Au lieu de ces quatre salles d'une longueur immense & qui renfermoient des milliers de volumes, je ne découvris qu'un petit cabinet où étoient plusieurs livres qui ne me parurent rien moins que volumineux. Surpris d'un si grand changement, je n'osois demander si un incendie fatal n'avoit pas dévoré cette riche collection ?... Oui, me répondit-on, c'est un incendie, mais ce sont nos mains qui l'ont allumé volontairement...

Convaincus par les observations les plus exactes, que l'entendement s'embarasse de lui-même dans mille difficultés étrangeres, nous avons découvert qu'une bibliotheque nombreuse étoit le rendez-vous des plus grandes extravagances & des plus folles chimères...
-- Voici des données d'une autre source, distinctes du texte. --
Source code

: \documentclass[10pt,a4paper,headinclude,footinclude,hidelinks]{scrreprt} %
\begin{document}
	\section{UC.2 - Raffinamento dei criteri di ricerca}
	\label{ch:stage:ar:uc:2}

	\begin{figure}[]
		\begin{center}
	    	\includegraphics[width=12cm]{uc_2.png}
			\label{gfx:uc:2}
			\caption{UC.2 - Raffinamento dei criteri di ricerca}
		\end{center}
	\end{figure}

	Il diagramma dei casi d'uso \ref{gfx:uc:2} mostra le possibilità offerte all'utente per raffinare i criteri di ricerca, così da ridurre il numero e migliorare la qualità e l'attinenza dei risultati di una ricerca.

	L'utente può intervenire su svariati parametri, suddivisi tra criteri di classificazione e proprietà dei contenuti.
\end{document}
En effet, que contenoit cette multitude de volumes ? Ils étoient pour la plupart des répétitions continuelles de la même chose... ...D'un consentement unanime, nous avons rassemblé dans une vaste plaine tous les livres que nous avons jugé ou frivoles ou inutiles ou dangereux; nous en avons formé une pyramide qui ressembloit en hauteur & en grosseur à une tour énorme : c'étoit assurément une nouvelle tour de Babel. Les journaux couronnoient ce bizarre édifice, & il étoit flanqué de toutes parts de mandemens d'évêques, de remontrances de parlemens, de requisitoires & d'oraisons funebres. Il étoit composé de cinq ou six cents mille commentateurs, de huit cents mille volumes de juridisprudence, de cinquante mille dictionnaires, de cent mille poëmes, de seize cents mille voyages & d'un milliard de romans. Nous avons mis le feu à cette masse épouvantable, comme un sacrifice expiatoire offert à la vérité, au bon sens, au vrai goût » 1.
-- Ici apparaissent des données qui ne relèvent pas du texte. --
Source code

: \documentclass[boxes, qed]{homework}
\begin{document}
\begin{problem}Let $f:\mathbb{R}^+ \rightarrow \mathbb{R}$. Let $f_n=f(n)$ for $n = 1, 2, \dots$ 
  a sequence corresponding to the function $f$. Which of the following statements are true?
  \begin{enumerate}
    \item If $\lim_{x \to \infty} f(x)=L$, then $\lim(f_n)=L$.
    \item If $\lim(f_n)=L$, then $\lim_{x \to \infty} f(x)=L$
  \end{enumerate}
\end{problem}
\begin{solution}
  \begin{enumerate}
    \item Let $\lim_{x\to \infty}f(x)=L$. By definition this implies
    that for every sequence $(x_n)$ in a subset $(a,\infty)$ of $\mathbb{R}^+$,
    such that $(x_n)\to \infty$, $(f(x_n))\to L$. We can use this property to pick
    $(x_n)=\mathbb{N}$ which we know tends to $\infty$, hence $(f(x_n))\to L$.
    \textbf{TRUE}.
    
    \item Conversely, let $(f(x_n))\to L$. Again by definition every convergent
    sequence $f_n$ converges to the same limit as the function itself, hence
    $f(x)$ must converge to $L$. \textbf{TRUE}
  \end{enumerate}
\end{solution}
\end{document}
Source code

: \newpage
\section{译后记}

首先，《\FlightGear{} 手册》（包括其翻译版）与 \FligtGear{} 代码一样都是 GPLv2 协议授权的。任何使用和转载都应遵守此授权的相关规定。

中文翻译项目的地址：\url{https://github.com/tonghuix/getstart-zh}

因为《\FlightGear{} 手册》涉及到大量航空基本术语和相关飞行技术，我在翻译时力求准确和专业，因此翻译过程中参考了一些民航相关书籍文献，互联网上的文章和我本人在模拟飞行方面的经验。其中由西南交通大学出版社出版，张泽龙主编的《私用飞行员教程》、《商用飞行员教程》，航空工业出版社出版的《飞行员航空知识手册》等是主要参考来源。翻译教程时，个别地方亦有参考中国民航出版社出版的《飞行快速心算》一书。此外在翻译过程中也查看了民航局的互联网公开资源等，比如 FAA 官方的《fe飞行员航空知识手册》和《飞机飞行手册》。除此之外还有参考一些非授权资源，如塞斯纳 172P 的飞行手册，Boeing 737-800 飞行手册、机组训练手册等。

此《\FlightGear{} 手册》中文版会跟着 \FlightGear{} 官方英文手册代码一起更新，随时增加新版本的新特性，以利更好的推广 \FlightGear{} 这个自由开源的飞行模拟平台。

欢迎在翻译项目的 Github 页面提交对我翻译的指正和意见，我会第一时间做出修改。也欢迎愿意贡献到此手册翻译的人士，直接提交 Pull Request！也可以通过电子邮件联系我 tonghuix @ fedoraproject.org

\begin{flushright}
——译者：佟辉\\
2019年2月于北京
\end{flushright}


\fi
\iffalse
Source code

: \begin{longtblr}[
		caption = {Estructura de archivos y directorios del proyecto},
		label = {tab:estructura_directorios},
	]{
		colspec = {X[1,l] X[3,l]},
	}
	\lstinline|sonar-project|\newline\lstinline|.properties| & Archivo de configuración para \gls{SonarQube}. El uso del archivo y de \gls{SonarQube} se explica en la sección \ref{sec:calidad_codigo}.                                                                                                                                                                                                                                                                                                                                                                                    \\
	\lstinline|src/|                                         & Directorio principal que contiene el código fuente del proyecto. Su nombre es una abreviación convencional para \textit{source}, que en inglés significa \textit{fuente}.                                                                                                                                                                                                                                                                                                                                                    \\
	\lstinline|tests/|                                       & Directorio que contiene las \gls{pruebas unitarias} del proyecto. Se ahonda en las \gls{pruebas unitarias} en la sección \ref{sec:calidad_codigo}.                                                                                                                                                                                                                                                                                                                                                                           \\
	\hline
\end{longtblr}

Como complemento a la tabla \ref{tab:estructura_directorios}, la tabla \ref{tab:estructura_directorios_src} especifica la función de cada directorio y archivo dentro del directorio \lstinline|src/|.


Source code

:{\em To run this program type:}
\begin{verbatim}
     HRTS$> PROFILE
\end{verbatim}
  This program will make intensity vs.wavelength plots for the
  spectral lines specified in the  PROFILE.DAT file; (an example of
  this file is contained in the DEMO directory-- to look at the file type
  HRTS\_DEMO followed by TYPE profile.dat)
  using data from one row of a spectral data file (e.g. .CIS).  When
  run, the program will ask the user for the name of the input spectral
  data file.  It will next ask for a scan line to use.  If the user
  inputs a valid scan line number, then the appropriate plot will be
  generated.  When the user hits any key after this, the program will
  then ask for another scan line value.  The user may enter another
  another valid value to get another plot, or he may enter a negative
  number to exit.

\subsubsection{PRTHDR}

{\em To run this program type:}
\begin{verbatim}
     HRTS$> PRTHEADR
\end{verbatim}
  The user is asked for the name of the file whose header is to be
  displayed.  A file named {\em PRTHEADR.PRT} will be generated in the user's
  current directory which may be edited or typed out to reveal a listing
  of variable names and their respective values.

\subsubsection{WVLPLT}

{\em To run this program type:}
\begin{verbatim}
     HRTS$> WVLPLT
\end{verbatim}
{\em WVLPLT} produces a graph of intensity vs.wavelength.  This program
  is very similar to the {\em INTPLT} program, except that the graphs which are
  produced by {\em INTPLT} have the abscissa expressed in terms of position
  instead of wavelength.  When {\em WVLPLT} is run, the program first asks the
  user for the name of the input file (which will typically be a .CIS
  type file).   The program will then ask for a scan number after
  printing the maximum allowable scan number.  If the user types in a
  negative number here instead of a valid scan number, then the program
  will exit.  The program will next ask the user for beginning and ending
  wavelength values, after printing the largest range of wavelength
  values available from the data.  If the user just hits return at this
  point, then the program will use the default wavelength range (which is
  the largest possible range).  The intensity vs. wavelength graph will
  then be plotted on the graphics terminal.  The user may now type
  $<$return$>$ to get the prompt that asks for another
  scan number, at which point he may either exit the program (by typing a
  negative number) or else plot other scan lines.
Ce texte de Louis-Sébastien Mercier (1740-1814) a été publié en 1770. C'est avant tout un manifeste appelant à une profonde réforme de la société française, réclamant l'égalité des droits pour les citoyens et l'établissement d'un régime constitutionnel pour une société raisonnable, démilitarisée et scientifique, où même le Prince (Louis XXXIV) est digne des louanges républicaines.

Si l'on analyse les pages consacrées à la bibliothèque du roi, on constate qu'elles sont fondées sur deux types de prévision : l'art divinatoire et l'anticipation rationnelle. Mais il existe encore deux autres méthodes pour prédire l'avenir : la méthode Delphi et la méthode de l'approche morphologique.
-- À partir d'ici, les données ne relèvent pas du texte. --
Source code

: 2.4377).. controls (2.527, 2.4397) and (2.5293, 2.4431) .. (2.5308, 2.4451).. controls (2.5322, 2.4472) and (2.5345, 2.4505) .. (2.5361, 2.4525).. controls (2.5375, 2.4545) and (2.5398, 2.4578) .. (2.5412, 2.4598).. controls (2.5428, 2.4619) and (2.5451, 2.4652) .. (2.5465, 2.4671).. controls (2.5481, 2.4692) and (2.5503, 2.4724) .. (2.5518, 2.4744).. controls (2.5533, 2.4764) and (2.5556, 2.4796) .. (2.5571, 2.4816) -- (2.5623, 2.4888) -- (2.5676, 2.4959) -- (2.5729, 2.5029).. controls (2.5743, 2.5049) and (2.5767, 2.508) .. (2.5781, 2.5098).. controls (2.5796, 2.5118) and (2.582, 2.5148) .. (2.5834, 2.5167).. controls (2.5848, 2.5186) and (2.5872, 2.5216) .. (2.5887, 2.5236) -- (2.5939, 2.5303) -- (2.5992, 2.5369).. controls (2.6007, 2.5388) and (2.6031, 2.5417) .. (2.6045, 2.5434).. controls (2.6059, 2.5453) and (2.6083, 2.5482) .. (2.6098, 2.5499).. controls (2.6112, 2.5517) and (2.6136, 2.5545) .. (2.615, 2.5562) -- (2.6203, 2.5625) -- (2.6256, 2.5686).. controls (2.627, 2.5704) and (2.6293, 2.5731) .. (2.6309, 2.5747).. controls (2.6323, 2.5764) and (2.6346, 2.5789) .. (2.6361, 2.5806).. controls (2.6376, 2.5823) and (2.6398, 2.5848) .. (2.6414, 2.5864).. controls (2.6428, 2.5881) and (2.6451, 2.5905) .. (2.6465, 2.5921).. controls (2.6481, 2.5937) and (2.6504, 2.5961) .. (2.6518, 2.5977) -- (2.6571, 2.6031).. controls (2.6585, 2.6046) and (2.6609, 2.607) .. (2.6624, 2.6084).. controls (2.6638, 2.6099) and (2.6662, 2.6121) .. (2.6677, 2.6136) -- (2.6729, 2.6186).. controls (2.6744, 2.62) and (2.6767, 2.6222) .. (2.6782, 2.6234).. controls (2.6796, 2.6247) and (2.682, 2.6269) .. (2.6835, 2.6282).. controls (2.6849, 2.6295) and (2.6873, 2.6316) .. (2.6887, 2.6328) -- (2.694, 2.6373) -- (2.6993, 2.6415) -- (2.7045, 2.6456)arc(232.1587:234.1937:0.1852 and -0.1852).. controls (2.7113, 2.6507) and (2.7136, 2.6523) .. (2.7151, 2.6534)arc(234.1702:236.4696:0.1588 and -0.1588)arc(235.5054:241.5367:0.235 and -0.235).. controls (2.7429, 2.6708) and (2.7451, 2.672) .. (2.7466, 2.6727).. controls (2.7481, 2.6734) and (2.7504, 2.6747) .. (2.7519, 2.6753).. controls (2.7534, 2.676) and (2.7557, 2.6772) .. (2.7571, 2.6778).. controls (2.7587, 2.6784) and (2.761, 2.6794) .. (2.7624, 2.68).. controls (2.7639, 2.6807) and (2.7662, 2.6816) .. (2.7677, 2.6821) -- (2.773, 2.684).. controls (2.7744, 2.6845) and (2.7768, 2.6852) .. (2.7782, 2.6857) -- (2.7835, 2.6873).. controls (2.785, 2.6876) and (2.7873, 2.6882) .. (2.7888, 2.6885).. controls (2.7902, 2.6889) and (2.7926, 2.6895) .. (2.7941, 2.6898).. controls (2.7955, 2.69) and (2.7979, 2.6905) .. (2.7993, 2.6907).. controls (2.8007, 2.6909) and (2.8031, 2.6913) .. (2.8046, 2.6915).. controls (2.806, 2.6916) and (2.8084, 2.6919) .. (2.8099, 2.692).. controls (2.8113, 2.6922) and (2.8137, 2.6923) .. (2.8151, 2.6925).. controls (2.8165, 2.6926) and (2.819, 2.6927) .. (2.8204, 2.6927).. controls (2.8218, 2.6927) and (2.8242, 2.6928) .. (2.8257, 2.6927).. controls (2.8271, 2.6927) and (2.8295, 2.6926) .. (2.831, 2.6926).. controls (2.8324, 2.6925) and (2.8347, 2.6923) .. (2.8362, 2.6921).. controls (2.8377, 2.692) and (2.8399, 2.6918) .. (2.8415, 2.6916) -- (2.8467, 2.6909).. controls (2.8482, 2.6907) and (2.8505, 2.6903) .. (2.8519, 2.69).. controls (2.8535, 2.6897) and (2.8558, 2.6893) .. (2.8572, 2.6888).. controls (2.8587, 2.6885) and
L'art divinatoire consiste à imaginer ce qui va se passer en donnant libre cours à sa fantaisie. C'est la principale source de la science-fiction. Sans doute y a-t-il quelque rapport avec la réalité actuelle, mais le plus souvent le futurologue laisse s'exprimer ses fantasmes, fondant parfois ses prévisions sur ses désirs 2.

L'anticipation rationnelle, issue des sciences économiques, se fonde sur des séries statistiques prenant en compte les principaux facteurs constitutifs de l'objet à étudier. Ces séries permettent de prévoir l'évolution à court terme (moins d'un an) et à moyen terme. Prévoir à plus long terme, c'est s'exposer à des erreurs car les séries sont sujettes à des cassures imprévisibles et parfois même difficiles à expliquer a posteriori.

La méthode Delphi consiste à interroger à plusieurs reprises un collège d'experts, par écrit, pour éviter des collusions entre eux, sur la date la plus probable d'apparition d'un événement technologique futur. Les bibliothèques françaises pourraient avoir recours à cette méthode pour savoir à quelle date le Minitel remplacera les dictionnaires, ou même tous les ouvrages de référence. L'application de cette méthode exige plusieurs mois ou plusieurs années pour être valable. Il ne nous a pas été possible pour cet article de recourir à la méthode Delphi.

La quatrième méthode, mise au point par l'astronome Zwicky, est l'approche morphologique, fondée sur la réflexion et l'induction, qui vise à déterminer tous les paramètres caractéristiques d'un système et à en faire apparaître toutes les combinaisons. Certaines combinaisons décriront des processus technologiques existants, d'autres des processus possibles non encore inventés, mais plausibles. On utilisera l'analogie ou la paralogie pour suggérer des idées nouvelles, qui, appliquées aux bibliothèques, peuvent conduire à des développements inattendus. Cette méthode se distingue de l'art divinatoire par les prémisses de l'induction qui sont fondées sur des réalités existantes ou entrevues 3.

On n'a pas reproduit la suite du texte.